Tout en buvant à la bouche du four du vieux Warren, Jean Coggan, Mark Clark, Joseph Poorgrass et les autres ne craignent pas de soulever à leur façon le problème de la destinée humaine. Ils ont en général des opinions très décidées sur ce grave sujet ; mais, si quelque contre-temps est venu troubler leur égalité d’âme, si l’augmentation de salaire qu’on espérait recule dans un douteux lointain, si la fermière a fait entendre des reproches ou s’est rendue coupable d’injustice en favorisant celui-ci aux dépens de celui-là, alors, sous l’influence de la mauvaise humeur, la foi vacille, la libre pensée apparaît, et le scepticisme prend les formes les plus audacieuses.
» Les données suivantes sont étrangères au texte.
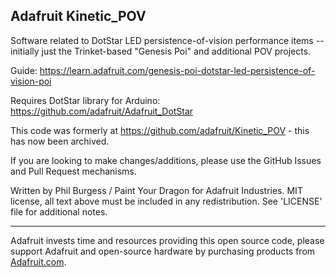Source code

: ## Adafruit Kinetic_POV

Software related to DotStar LED persistence-of-vision performance items -- initially just the Trinket-based "Genesis Poi" and additional POV projects.

Guide: https://learn.adafruit.com/genesis-poi-dotstar-led-persistence-of-vision-poi

Requires DotStar library for Arduino: https://github.com/adafruit/Adafruit_DotStar

This code was formerly at https://github.com/adafruit/Kinetic_POV - this has now been archived.

If you are looking to make changes/additions, please use the GitHub Issues and Pull Request mechanisms.

Written by Phil Burgess / Paint Your Dragon for Adafruit Industries. MIT license, all text above must be included in any redistribution. See 'LICENSE' file for additional notes.

----------
Adafruit invests time and resources providing this open source code, please support Adafruit and open-source hardware by purchasing products from [Adafruit.com](https://www.adafruit.com).
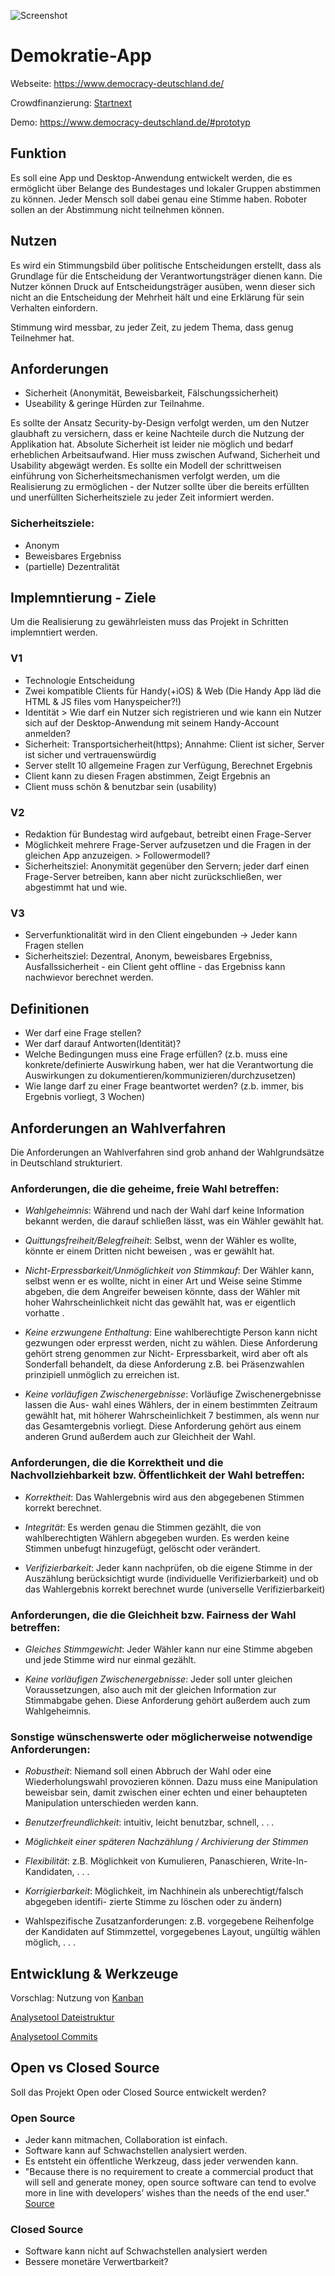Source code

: 

![Screenshot](https://www.democracy-deutschland.de/images/forfb2.png)

# Demokratie-App

Webseite: https://www.democracy-deutschland.de/

Crowdfinanzierung: [Startnext](https://www.startnext.com/democracy)

Demo: https://www.democracy-deutschland.de/#prototyp

## Funktion

Es soll eine App und Desktop-Anwendung entwickelt werden, die es ermöglicht über Belange des Bundestages und lokaler Gruppen abstimmen zu können. Jeder Mensch soll dabei genau eine Stimme haben. Roboter sollen an der Abstimmung nicht teilnehmen können.

## Nutzen

Es wird ein Stimmungsbild über politische Entscheidungen erstellt, dass als Grundlage für die Entscheidung der Verantwortungsträger dienen kann. Die Nutzer können Druck auf Entscheidungsträger ausüben, wenn dieser sich nicht an die Entscheidung der Mehrheit hält und eine Erklärung für sein Verhalten einfordern.

Stimmung wird messbar, zu jeder Zeit, zu jedem Thema, dass genug Teilnehmer hat.

## Anforderungen

- Sicherheit (Anonymität, Beweisbarkeit, Fälschungssicherheit)
- Useability & geringe Hürden zur Teilnahme.

Es sollte der Ansatz Security-by-Design verfolgt werden, um den Nutzer glaubhaft zu versichern, dass er keine Nachteile durch die Nutzung der Applikation hat. Absolute Sicherheit ist leider nie möglich und bedarf erheblichen Arbeitsaufwand. Hier muss zwischen Aufwand, Sicherheit und Usability abgewägt werden. Es sollte ein Modell der schrittweisen einführung von Sicherheitsmechanismen verfolgt werden, um die Realisierung zu ermöglichen - der Nutzer sollte über die bereits erfüllten und unerfüllten Sicherheitsziele zu jeder Zeit informiert werden.

### Sicherheitsziele:
- Anonym
- Beweisbares Ergebniss
- (partielle) Dezentralität

## Implemntierung - Ziele

Um die Realisierung zu gewährleisten muss das Projekt in Schritten implemntiert werden.

### V1

- Technologie Entscheidung
- Zwei kompatible Clients für Handy(+iOS) & Web (Die Handy App läd die HTML & JS files vom Hanyspeicher?!)
- Identität > Wie darf ein Nutzer sich registrieren und wie kann ein Nutzer sich auf der Desktop-Anwendung mit seinem Handy-Account anmelden?
- Sicherheit: Transportsicherheit(https); Annahme: Client ist sicher, Server ist sicher und vertrauenswürdig
- Server stellt 10 allgemeine Fragen zur Verfügung, Berechnet Ergebnis
- Client kann zu diesen Fragen abstimmen, Zeigt Ergebnis an
- Client muss schön & benutzbar sein (usability)

### V2

 - Redaktion für Bundestag wird aufgebaut, betreibt einen Frage-Server
 - Möglichkeit mehrere Frage-Server aufzusetzen und die Fragen in der gleichen App anzuzeigen. > Followermodell?
 - Sicherheitsziel: Anonymität gegenüber den Servern; jeder darf einen Frage-Server betreiben, kann aber nicht zurückschließen, wer abgestimmt hat und wie.

### V3

 - Serverfunktionalität wird in den Client eingebunden -> Jeder kann Fragen stellen
 - Sicherheitsziel: Dezentral, Anonym, beweisbares Ergebniss, Ausfallssicherheit - ein Client geht offline - das Ergebniss kann nachwievor berechnet werden.
 
## Definitionen

 - Wer darf eine Frage stellen?
 - Wer darf darauf Antworten(Identität)?
 - Welche Bedingungen muss eine Frage erfüllen? (z.b. muss eine konkrete/definierte Auswirkung haben, wer hat die Verantwortung die Auswirkungen zu dokumentieren/kommunizieren/durchzusetzen)
 - Wie lange darf zu einer Frage beantwortet werden? (z.b. immer, bis Ergebnis vorliegt, 3 Wochen)
 
 
 
 
## Anforderungen an Wahlverfahren

  Die  Anforderungen an Wahlverfahren sind grob anhand der Wahlgrundsätze in Deutschland
  strukturiert.


### Anforderungen, die die geheime, freie Wahl betreffen:

   - *Wahlgeheimnis*: Während und nach der Wahl darf keine Information bekannt werden, die
   darauf schließen lässt, was ein Wähler gewählt hat.

   - *Quittungsfreiheit/Belegfreiheit*: Selbst, wenn der Wähler es wollte, könnte er einem Dritten nicht beweisen , was er gewählt hat.

   - *Nicht-Erpressbarkeit/Unmöglichkeit von Stimmkauf*: Der Wähler kann, selbst wenn
   er es wollte, nicht in einer Art und Weise seine Stimme abgeben, die dem Angreifer beweisen
   könnte, dass der Wähler mit hoher Wahrscheinlichkeit nicht das gewählt hat, was er eigentlich
   vorhatte .

   - *Keine erzwungene Enthaltung*: Eine wahlberechtigte Person kann nicht gezwungen oder
   erpresst werden, nicht zu wählen. Diese Anforderung gehört streng genommen zur Nicht-
   Erpressbarkeit, wird aber oft als Sonderfall behandelt, da diese Anforderung z.B. bei Präsenzwahlen prinzipiell unmöglich zu erreichen ist.

   - *Keine vorläufigen Zwischenergebnisse*: Vorläufige Zwischenergebnisse lassen die Aus-
   wahl eines Wählers, der in einem bestimmten Zeitraum gewählt hat, mit höherer Wahrscheinlichkeit 7 bestimmen, als wenn nur das Gesamtergebnis vorliegt. Diese Anforderung
   gehört aus einem anderen Grund außerdem auch zur Gleichheit der Wahl.

### Anforderungen, die die Korrektheit und die Nachvollziehbarkeit bzw. Öffentlichkeit der Wahl betreffen:

   - *Korrektheit*: Das Wahlergebnis wird aus den abgegebenen Stimmen korrekt berechnet.

   - *Integrität*: Es werden genau die Stimmen gezählt, die von wahlberechtigten Wählern abgegeben wurden. Es werden keine Stimmen unbefugt hinzugefügt, gelöscht oder verändert.

   - *Verifizierbarkeit*: Jeder kann nachprüfen, ob die eigene Stimme in der Auszählung berücksichtigt wurde (individuelle Verifizierbarkeit) und ob das Wahlergebnis korrekt berechnet
   wurde (universelle Verifizierbarkeit)

### Anforderungen, die die Gleichheit bzw. Fairness der Wahl betreffen:

   - *Gleiches Stimmgewicht*: Jeder Wähler kann nur eine Stimme abgeben und jede Stimme
   wird nur einmal gezählt. 

   - *Keine vorläufigen Zwischenergebnisse*: Jeder soll unter gleichen Voraussetzungen, also auch mit der gleichen Information zur Stimmabgabe gehen. Diese Anforderung gehört
   außerdem auch zum Wahlgeheimnis.

### Sonstige wünschenswerte oder möglicherweise notwendige Anforderungen:

   - *Robustheit*: Niemand soll einen Abbruch der Wahl oder eine Wiederholungswahl provozieren können. Dazu muss eine Manipulation beweisbar sein, damit zwischen einer echten und
   einer behaupteten Manipulation unterschieden werden kann.

   - *Benutzerfreundlichkeit*: intuitiv, leicht benutzbar, schnell, . . .

   - *Möglichkeit einer späteren Nachzählung / Archivierung der Stimmen*

   - *Flexibilität*: z.B. Möglichkeit von Kumulieren, Panaschieren, Write-In-Kandidaten, . . .

   - *Korrigierbarkeit*: Möglichkeit, im Nachhinein als unberechtigt/falsch abgegeben identifi-
   zierte Stimme zu löschen oder zu ändern)

   - Wahlspezifische Zusatzanforderungen: z.B. vorgegebene Reihenfolge der Kandidaten
   auf Stimmzettel, vorgegebenes Layout, ungültig wählen möglich, . . .
   
## Entwicklung & Werkzeuge

Vorschlag: Nutzung von [Kanban](https://kb.webcraft-media.de/?controller=BoardViewController&action=readonly&token=649348bb701244fff358494e1a9945a9bf2fcf0eaa2f69116b0df197a93d)

[Analysetool Dateistruktur](https://veniversum.me/git-visualizer/?owner=demokratie-live&repo=demokratie-app)

[Analysetool Commits](http://ghv.artzub.com/#repo=demokratie-app&climit=10000&user=demokratie-live)

## Open vs Closed Source

Soll das Projekt Open oder Closed Source entwickelt werden?

### Open Source

- Jeder kann mitmachen, Collaboration ist einfach.
- Software kann auf Schwachstellen analysiert werden.
- Es entsteht ein öffentliche Werkzeug, dass jeder verwenden kann.
- "Because there is no requirement to create a commercial product that will sell and generate money, open source software can tend to evolve more in line with developers’ wishes than the needs of the end user." [Source](http://entrepreneurhandbook.co.uk/open-source-software/)

### Closed Source

- Software kann nicht auf Schwachstellen analysiert werden
- Bessere monetäre Verwertbarkeit?
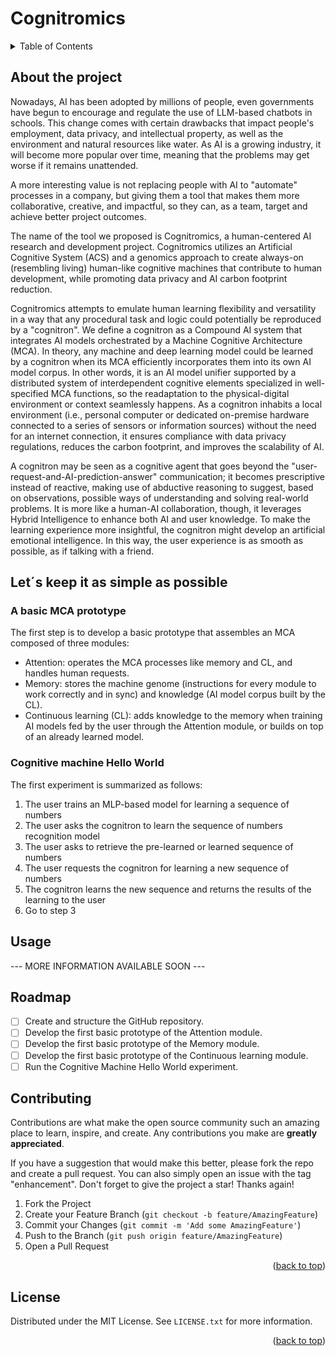 # Cognitromics

<!-- TABLE OF CONTENTS -->
<details>
  <summary>Table of Contents</summary>
  <ol>
    <li>
      <a href="#about-the-project">About the project</a>
    </li>
    <li>
      <a href="#Lets-keep-it-as-simple-as-possible">Let´s keep it as simple as possible</a>
      <ul>
        <li><a href="#a-basic-mca-prototype">A basic MCA prototype</a></li>
        <li><a href="#cognitive-machine-hello-world"> Cognitive machine Hello World</a></li>
      </ul>
    </li>
    <li><a href="#usage">Usage</a></li>
    <li><a href="#roadmap">Roadmap</a></li>
    <li><a href="#contributing">Contributing</a></li>
    <li><a href="#license">License</a></li>
  </ol>
</details>

## About the project
Nowadays, AI has been adopted by millions of people, even governments have begun to encourage and regulate the use of LLM-based chatbots in schools. This change comes with certain drawbacks that impact people's employment, data privacy, and intellectual property, as well as the environment and natural resources like water. As AI is a growing industry, it will become more popular over time, meaning that the problems may get worse if it remains unattended. 

A more interesting value is not replacing people with AI to "automate" processes in a company, but giving them a tool that makes them more collaborative, creative, and impactful, so they can, as a team, target and achieve better project outcomes.

The name of the tool we proposed is Cognitromics, a human-centered AI research and development project. Cognitromics utilizes an Artificial Cognitive System (ACS) and a genomics approach to create always-on (resembling living) human-like cognitive machines that contribute to human development, while promoting data privacy and AI carbon footprint reduction.  

Cognitromics attempts to emulate human learning flexibility and versatility in a way that any procedural task and logic could potentially be reproduced by a "cognitron". We define a cognitron as a Compound AI system that integrates AI models orchestrated by a Machine Cognitive Architecture (MCA). In theory, any machine and deep learning model could be learned by a cognitron when its MCA efficiently incorporates them into its own AI model corpus. In other words, it is an AI model unifier supported by a distributed system of interdependent cognitive elements specialized in well-specified MCA functions, so the readaptation to the physical-digital environment or context seamlessly happens. As a cognitron inhabits a local environment (i.e., personal computer or dedicated on-premise hardware connected to a series of sensors or information sources) without the need for an internet connection, it ensures compliance with data privacy regulations, reduces the carbon footprint, and improves the scalability of AI.

A cognitron may be seen as a cognitive agent that goes beyond the "user-request-and-AI-prediction-answer" communication; it becomes prescriptive instead of reactive, making use of abductive reasoning to suggest, based on observations, possible ways of understanding and solving real-world problems. It is more like a human-AI collaboration, though, it leverages Hybrid Intelligence to enhance both AI and user knowledge. To make the learning experience more insightful, the cognitron might develop an artificial emotional intelligence. In this way, the user experience is as smooth as possible, as if talking with a friend.

## Let´s keep it as simple as possible

### A basic MCA prototype
The first step is to develop a basic prototype that assembles an MCA composed of three modules:
- Attention: operates the MCA processes like memory and CL, and handles human requests.
- Memory: stores the machine genome (instructions for every module to work correctly and in sync) and knowledge (AI model corpus built by the CL).
- Continuous learning (CL): adds knowledge to the memory when training AI models fed by the user through the Attention module, or builds on top of an already learned model.

### Cognitive machine Hello World
The first experiment is summarized as follows:
1) The user trains an MLP-based model for learning a sequence of numbers
2) The user asks the cognitron to learn the sequence of numbers recognition model
3) The user asks to retrieve the pre-learned or learned sequence of numbers
4) The user requests the cognitron for learning a new sequence of numbers
5) The cognitron learns the new sequence and returns the results of the learning to the user
6) Go to step 3

## Usage
--- MORE INFORMATION AVAILABLE SOON ---
## Roadmap
- [ ] Create and structure the GitHub repository.
- [ ] Develop the first basic prototype of the Attention module.
- [ ] Develop the first basic prototype of the Memory module.
- [ ] Develop the first basic prototype of the Continuous learning module.
- [ ] Run the Cognitive Machine Hello World experiment.

## Contributing
Contributions are what make the open source community such an amazing place to learn, inspire, and create. Any contributions you make are **greatly appreciated**.

If you have a suggestion that would make this better, please fork the repo and create a pull request. You can also simply open an issue with the tag "enhancement".
Don't forget to give the project a star! Thanks again!

1. Fork the Project
2. Create your Feature Branch (`git checkout -b feature/AmazingFeature`)
3. Commit your Changes (`git commit -m 'Add some AmazingFeature'`)
4. Push to the Branch (`git push origin feature/AmazingFeature`)
5. Open a Pull Request

<p align="right">(<a href="#top">back to top</a>)</p>

## License

Distributed under the MIT License. See `LICENSE.txt` for more information.

<p align="right">(<a href="#top">back to top</a>)</p>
Heureusement qu’il en reste toujours au moins un qui, n’ayant pas à se plaindre, demeure ferme dans la défense des vérités menacées, soutient que la vertu a sa récompense tôt ou tard, que toutes les promesses faites au juste finissent par s’accomplir, et que « Dieu est un parfait gentleman. » Sur ces matières, comme sur la question de savoir quelle est la meilleure église, Jean Coggan est tout particulièrement remarquable, tant par la solidité des principes que par l’imprévu des raisonnemens. La profession de foi qu’il fait à Joseph Poorgrass, que l’on soupçonne un peu d’incliner vers la chapelle dissidente, peut en donner une idée.

« — Pour ma part, dit Coggan, je tiens fermement à l’église d’Angleterre. Je ne parlerai pas beaucoup de moi-même, je n’aime pas à le faire ; mais je n’ai jamais varié en une seule doctrine, je me suis attaché comme taffetas à la vieille foi où je suis né. Oui, il y a ceci à dire en faveur de l’église d’Angleterre, c’est qu’un homme peut lui appartenir et continuer à fréquenter sa bonne vieille taverne sans jamais se mettre l’esprit à la torture à propos de doctrines. Pour être dissident, il vous faut aller à la chapelle par tous les vents et par tous les temps. Ce n’est pas que les membres de la chapelle ne soient d’assez habiles gaillards à leur manière. Ils sont capables de trouver dans leur propre tête de belles prières à propos de leurs familles et des naufrages qui sont dans les journaux.

« — Oui, c’est ce qu’ils savent faire, dit Mark Clark avec sentiment ; mais nous, gens de l’église établie, voyez-vous, nous sommes forcés de les avoir tout imprimées d’avance, ou sans cela, le diable m’emporte, nous ne saurions pas plus parler à un grand personnage comme la Providence que des enfans qui ne sont pas nés.

« — Oui, reprit Coggan, nous savons parfaitement que, si quelqu’un va au ciel, ce seront eux. Ils ont travaillé dur pour cela, et ils le méritent bien. Je ne suis pas assez fou pour prétendre que nous, qui nous attachons à l’église, nous ayons la même chance qu’eux, parce que nous savons que nous ne l’avons pas ; mais je ne peux pas souffrir les gens qui vont changer leurs bonnes vieilles doctrines dans l’idée d’aller au ciel. Autant vaudrait révéler ses complices pour les quelques livres qu’on y gagne. Eh bien ! voisin, lorsque toutes mes pommes de terre gelèrent jusqu’à la dernière, notre ministre Thirdley fut l’homme qui me donna un sac de semences, quoiqu’il en eût à peine pour son propre usage, et pas d’argent pour en acheter. Sans lui, je n’aurais pas eu une pomme de terre à mettre dans mon jardin. Croyez-vous après cela que je voudrais tourner casaque ? Non, je m’attacherai à mon parti, et si nous sommes dans l’erreur, soit ; je tomberai avec ceux qui sont tombés. »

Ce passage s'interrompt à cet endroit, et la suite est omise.